People in four different parts of Merseyside could receive a £1,000 cash payment to work in a nursery.

A new recruitment drive has been launched today, February 2 by the Department for Education with a trial of £1,000 tax free bonuses if people start a job in the early years provision sector for those aged two and above. This is “to give nurseries and early years providers the workers they need and offer more childcare places for parents.”

Four Merseyside areas across the Liverpool City Region will be eligible as part of the pilot. These are Wirral, Halton, Knowsley, and Sefton.

The £4.9m drive called Do Something Big is being brought in as the government prepares to roll out what it said is the largest ever expansion of free childcare in England from 1 April.

From April 2024, working parents will receive 15 free hours for two-year-olds. From September 2024, working parents will be eligible for 15 free hours from nine months to the start of school and from September 2025, this will increase to 30 hours.

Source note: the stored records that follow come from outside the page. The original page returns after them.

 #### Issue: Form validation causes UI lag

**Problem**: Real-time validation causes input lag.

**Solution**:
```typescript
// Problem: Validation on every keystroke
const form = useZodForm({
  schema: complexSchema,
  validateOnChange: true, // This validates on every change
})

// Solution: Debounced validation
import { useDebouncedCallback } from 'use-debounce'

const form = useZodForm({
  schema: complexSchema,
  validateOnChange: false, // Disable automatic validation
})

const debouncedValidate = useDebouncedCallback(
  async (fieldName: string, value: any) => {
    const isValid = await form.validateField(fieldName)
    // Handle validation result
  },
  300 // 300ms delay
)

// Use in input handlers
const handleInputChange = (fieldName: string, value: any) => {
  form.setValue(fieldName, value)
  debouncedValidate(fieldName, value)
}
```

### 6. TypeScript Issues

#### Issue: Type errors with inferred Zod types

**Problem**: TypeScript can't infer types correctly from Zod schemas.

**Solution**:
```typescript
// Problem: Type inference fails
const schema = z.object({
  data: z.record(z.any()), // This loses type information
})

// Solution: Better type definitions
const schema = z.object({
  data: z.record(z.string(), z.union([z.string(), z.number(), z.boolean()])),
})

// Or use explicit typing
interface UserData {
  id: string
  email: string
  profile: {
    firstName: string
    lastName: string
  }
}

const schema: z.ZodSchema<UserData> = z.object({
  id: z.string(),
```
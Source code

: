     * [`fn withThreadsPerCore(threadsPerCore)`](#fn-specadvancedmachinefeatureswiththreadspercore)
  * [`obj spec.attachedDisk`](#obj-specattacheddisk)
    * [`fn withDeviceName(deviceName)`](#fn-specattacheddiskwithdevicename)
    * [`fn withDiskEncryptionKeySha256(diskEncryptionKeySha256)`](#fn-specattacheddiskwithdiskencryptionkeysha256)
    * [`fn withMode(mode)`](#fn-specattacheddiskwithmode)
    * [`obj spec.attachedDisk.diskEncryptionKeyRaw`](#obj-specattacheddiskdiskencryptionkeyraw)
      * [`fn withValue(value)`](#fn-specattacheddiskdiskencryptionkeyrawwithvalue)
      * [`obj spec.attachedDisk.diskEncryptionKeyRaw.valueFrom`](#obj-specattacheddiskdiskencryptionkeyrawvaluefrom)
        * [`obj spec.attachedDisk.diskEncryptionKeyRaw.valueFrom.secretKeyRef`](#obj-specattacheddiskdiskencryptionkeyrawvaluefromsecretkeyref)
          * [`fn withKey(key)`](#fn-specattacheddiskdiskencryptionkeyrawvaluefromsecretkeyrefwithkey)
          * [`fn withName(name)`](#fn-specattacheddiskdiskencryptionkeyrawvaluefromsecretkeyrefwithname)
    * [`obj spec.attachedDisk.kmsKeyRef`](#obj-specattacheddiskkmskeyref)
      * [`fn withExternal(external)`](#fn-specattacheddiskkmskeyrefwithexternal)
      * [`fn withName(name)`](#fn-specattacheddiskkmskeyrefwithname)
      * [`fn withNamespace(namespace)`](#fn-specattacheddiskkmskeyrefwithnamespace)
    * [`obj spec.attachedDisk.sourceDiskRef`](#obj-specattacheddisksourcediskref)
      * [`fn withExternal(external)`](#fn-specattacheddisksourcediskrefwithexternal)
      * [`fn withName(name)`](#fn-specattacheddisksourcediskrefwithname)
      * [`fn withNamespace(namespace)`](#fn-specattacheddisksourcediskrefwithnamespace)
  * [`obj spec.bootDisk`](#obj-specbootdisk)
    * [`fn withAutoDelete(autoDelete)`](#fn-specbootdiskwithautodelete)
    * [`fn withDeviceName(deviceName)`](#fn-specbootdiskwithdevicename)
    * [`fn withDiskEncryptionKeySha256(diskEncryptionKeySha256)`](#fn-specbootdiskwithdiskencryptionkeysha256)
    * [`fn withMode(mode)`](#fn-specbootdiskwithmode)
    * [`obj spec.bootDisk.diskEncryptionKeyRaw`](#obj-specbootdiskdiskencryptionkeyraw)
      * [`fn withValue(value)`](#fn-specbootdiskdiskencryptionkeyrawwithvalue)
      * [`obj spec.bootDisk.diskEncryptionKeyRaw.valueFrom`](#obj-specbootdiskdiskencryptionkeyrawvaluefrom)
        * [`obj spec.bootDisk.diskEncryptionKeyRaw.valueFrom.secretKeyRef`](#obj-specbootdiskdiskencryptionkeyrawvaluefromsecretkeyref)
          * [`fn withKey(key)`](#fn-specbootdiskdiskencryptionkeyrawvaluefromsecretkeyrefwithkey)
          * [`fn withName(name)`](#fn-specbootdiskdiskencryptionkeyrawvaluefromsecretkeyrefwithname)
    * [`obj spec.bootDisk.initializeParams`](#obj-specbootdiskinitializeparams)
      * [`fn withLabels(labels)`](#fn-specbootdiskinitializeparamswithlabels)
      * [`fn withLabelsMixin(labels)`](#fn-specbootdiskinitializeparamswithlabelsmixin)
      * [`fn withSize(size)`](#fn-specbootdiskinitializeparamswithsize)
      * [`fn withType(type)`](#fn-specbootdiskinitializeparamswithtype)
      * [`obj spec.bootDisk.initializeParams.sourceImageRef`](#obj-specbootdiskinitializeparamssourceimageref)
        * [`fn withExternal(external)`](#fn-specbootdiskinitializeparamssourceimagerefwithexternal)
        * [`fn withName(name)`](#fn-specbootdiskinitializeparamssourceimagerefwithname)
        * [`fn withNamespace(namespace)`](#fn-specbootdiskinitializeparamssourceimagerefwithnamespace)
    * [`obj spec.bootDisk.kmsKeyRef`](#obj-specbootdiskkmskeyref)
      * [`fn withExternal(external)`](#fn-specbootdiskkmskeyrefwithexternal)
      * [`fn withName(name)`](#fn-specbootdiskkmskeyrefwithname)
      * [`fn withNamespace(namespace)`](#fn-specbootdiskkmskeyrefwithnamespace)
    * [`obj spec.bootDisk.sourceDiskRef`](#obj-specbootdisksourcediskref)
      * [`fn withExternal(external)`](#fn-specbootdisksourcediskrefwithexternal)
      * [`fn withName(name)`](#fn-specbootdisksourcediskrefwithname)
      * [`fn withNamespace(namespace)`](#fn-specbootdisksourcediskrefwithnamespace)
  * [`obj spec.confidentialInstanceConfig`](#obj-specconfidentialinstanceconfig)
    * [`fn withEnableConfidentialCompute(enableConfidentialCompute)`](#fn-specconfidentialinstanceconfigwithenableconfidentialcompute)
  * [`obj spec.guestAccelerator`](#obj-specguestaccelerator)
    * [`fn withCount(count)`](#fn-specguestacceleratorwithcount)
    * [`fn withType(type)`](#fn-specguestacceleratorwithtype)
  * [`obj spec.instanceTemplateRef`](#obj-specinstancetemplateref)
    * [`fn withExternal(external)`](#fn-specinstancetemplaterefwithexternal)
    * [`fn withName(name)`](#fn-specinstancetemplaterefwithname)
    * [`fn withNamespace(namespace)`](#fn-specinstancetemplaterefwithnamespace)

Education Secretary Gillian Keegan, who grew up in Knowsley, said,  “Parents shouldn’t have to choose between a career and a family and our expanded childcare offer is going to make sure of that. 
 
“From April, hundreds of thousands of parents of two year olds will get 15 funded hours. This is good for families and good for the wider economy – ultimately putting more money in parents’ pockets at the end of the month. 
 
“The fantastic nurseries, childminders and professionals across the childcare sector are central to the success of this roll out and our new recruitment campaign will support them in continuing to deliver the flexible and high-quality childcare parents need.” 

The trial is expected to be welcomed by councils who said current services would struggle to cope with the sudden upsurge in demand. In 2023, local authorities were also allocated £289m to help support this but the Local Government Association (LGA) said councils needed to be supported with the resources and powers to manage local childcare markets properly.

The LGA called it “a positive step,” but added, “Councils have been working hard to support providers to increase their workforce, but many feel constrained by their inability to determine where new providers can be established.”

The day before at a Wirral Council children’s and education committee meeting on 1 February, local authority officers said they were preparing to deal with shortages of staff in some areas and respond quickly.

James Blackhouse said, “Where you may have the private voluntary independent sector nurseries that have got capacity within their site for a certain number of children, because they cannot recruit the staff, they cannot offer those number of places.

“While it’s fantastic there may be extra funding available for those families, if they cannot get the staff, they will not be able to expand their provision and that is a real challenge.”

He said the council was working with schools to look at expanding early years provision within schools as well as communicating with private and voluntary providers of childcare, the government as well as the Liverpool City Region Combined Authority.